----- Exercise material

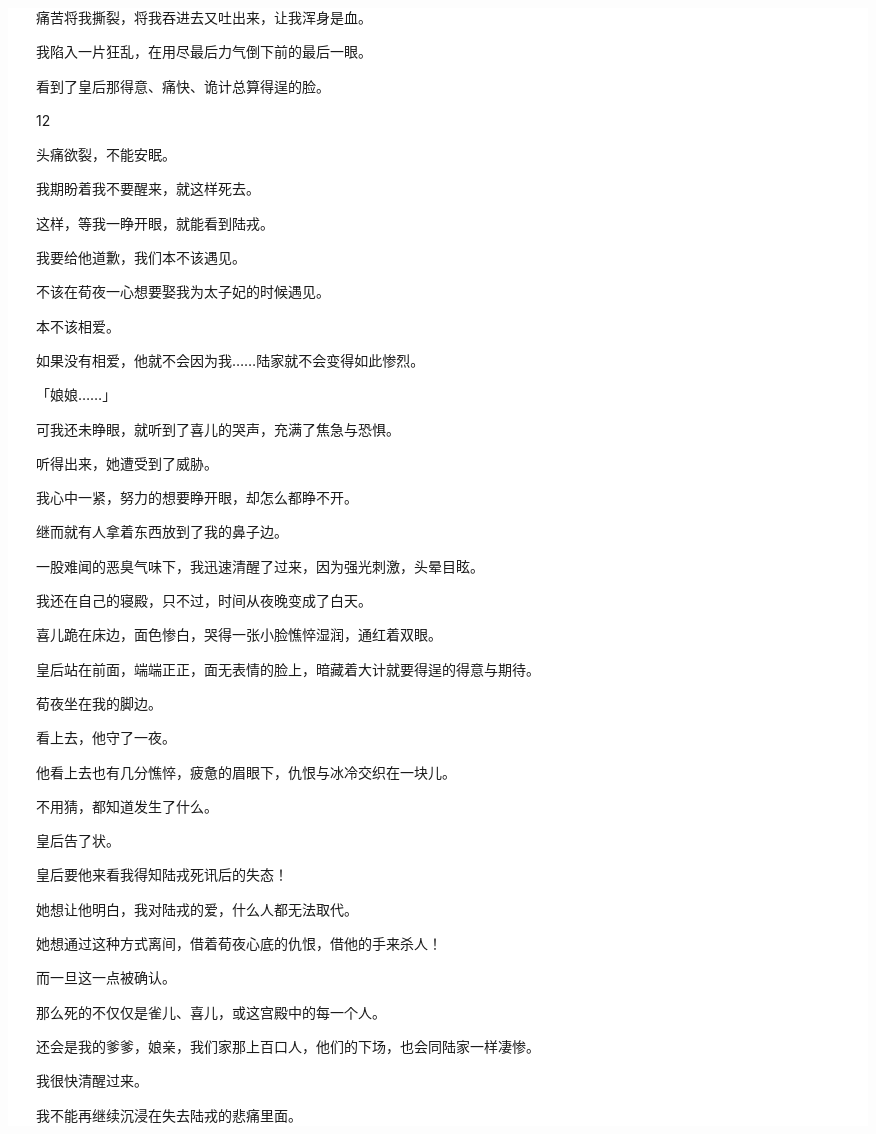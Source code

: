 &emsp;&emsp;痛苦将我撕裂，将我吞进去又吐出来，让我浑身是血。  
  
&emsp;&emsp;我陷入一片狂乱，在用尽最后力气倒下前的最后一眼。  
  
&emsp;&emsp;看到了皇后那得意、痛快、诡计总算得逞的脸。  
  
&emsp;&emsp;12  
  
&emsp;&emsp;头痛欲裂，不能安眠。  
  
&emsp;&emsp;我期盼着我不要醒来，就这样死去。  
  
&emsp;&emsp;这样，等我一睁开眼，就能看到陆戎。  
  
&emsp;&emsp;我要给他道歉，我们本不该遇见。  
  
&emsp;&emsp;不该在荀夜一心想要娶我为太子妃的时候遇见。  
  
&emsp;&emsp;本不该相爱。  
  
&emsp;&emsp;如果没有相爱，他就不会因为我……陆家就不会变得如此惨烈。  
  
&emsp;&emsp;「娘娘……」  
  
&emsp;&emsp;可我还未睁眼，就听到了喜儿的哭声，充满了焦急与恐惧。  
  
&emsp;&emsp;听得出来，她遭受到了威胁。  
  
&emsp;&emsp;我心中一紧，努力的想要睁开眼，却怎么都睁不开。  
  
&emsp;&emsp;继而就有人拿着东西放到了我的鼻子边。  
  
&emsp;&emsp;一股难闻的恶臭气味下，我迅速清醒了过来，因为强光刺激，头晕目眩。  
  
&emsp;&emsp;我还在自己的寝殿，只不过，时间从夜晚变成了白天。  
  
&emsp;&emsp;喜儿跪在床边，面色惨白，哭得一张小脸憔悴湿润，通红着双眼。  
  
&emsp;&emsp;皇后站在前面，端端正正，面无表情的脸上，暗藏着大计就要得逞的得意与期待。  
  
&emsp;&emsp;荀夜坐在我的脚边。  
  
&emsp;&emsp;看上去，他守了一夜。  
  
&emsp;&emsp;他看上去也有几分憔悴，疲惫的眉眼下，仇恨与冰冷交织在一块儿。  
  
&emsp;&emsp;不用猜，都知道发生了什么。  
  
&emsp;&emsp;皇后告了状。  
  
&emsp;&emsp;皇后要他来看我得知陆戎死讯后的失态！  
  
&emsp;&emsp;她想让他明白，我对陆戎的爱，什么人都无法取代。  
  
&emsp;&emsp;她想通过这种方式离间，借着荀夜心底的仇恨，借他的手来杀人！  
  
&emsp;&emsp;而一旦这一点被确认。  
  
&emsp;&emsp;那么死的不仅仅是雀儿、喜儿，或这宫殿中的每一个人。  
  
&emsp;&emsp;还会是我的爹爹，娘亲，我们家那上百口人，他们的下场，也会同陆家一样凄惨。  
  
&emsp;&emsp;我很快清醒过来。  
  
&emsp;&emsp;我不能再继续沉浸在失去陆戎的悲痛里面。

----------

→ **Required action**:
Please retype the whole listing above exactly, without any of its images.

→ **Exercise solution**:
Source code

: &emsp;&emsp;痛苦将我撕裂，将我吞进去又吐出来，让我浑身是血。  
  
&emsp;&emsp;我陷入一片狂乱，在用尽最后力气倒下前的最后一眼。  
  
&emsp;&emsp;看到了皇后那得意、痛快、诡计总算得逞的脸。  
  
&emsp;&emsp;12  
  
&emsp;&emsp;头痛欲裂，不能安眠。  
  
&emsp;&emsp;我期盼着我不要醒来，就这样死去。  
  
&emsp;&emsp;这样，等我一睁开眼，就能看到陆戎。  
  
&emsp;&emsp;我要给他道歉，我们本不该遇见。  
  
&emsp;&emsp;不该在荀夜一心想要娶我为太子妃的时候遇见。  
  
&emsp;&emsp;本不该相爱。  
  
&emsp;&emsp;如果没有相爱，他就不会因为我……陆家就不会变得如此惨烈。  
  
&emsp;&emsp;「娘娘……」  
  
&emsp;&emsp;可我还未睁眼，就听到了喜儿的哭声，充满了焦急与恐惧。  
  
&emsp;&emsp;听得出来，她遭受到了威胁。  
  
&emsp;&emsp;我心中一紧，努力的想要睁开眼，却怎么都睁不开。  
  
&emsp;&emsp;继而就有人拿着东西放到了我的鼻子边。  
  
&emsp;&emsp;一股难闻的恶臭气味下，我迅速清醒了过来，因为强光刺激，头晕目眩。  
  
&emsp;&emsp;我还在自己的寝殿，只不过，时间从夜晚变成了白天。  
  
&emsp;&emsp;喜儿跪在床边，面色惨白，哭得一张小脸憔悴湿润，通红着双眼。  
  
&emsp;&emsp;皇后站在前面，端端正正，面无表情的脸上，暗藏着大计就要得逞的得意与期待。  
  
&emsp;&emsp;荀夜坐在我的脚边。  
  
&emsp;&emsp;看上去，他守了一夜。  
  
&emsp;&emsp;他看上去也有几分憔悴，疲惫的眉眼下，仇恨与冰冷交织在一块儿。  
  
&emsp;&emsp;不用猜，都知道发生了什么。  
  
&emsp;&emsp;皇后告了状。  
  
&emsp;&emsp;皇后要他来看我得知陆戎死讯后的失态！  
  
&emsp;&emsp;她想让他明白，我对陆戎的爱，什么人都无法取代。  
  
&emsp;&emsp;她想通过这种方式离间，借着荀夜心底的仇恨，借他的手来杀人！  
  
&emsp;&emsp;而一旦这一点被确认。  
  
&emsp;&emsp;那么死的不仅仅是雀儿、喜儿，或这宫殿中的每一个人。  
  
&emsp;&emsp;还会是我的爹爹，娘亲，我们家那上百口人，他们的下场，也会同陆家一样凄惨。  
  
&emsp;&emsp;我很快清醒过来。  
  
&emsp;&emsp;我不能再继续沉浸在失去陆戎的悲痛里面。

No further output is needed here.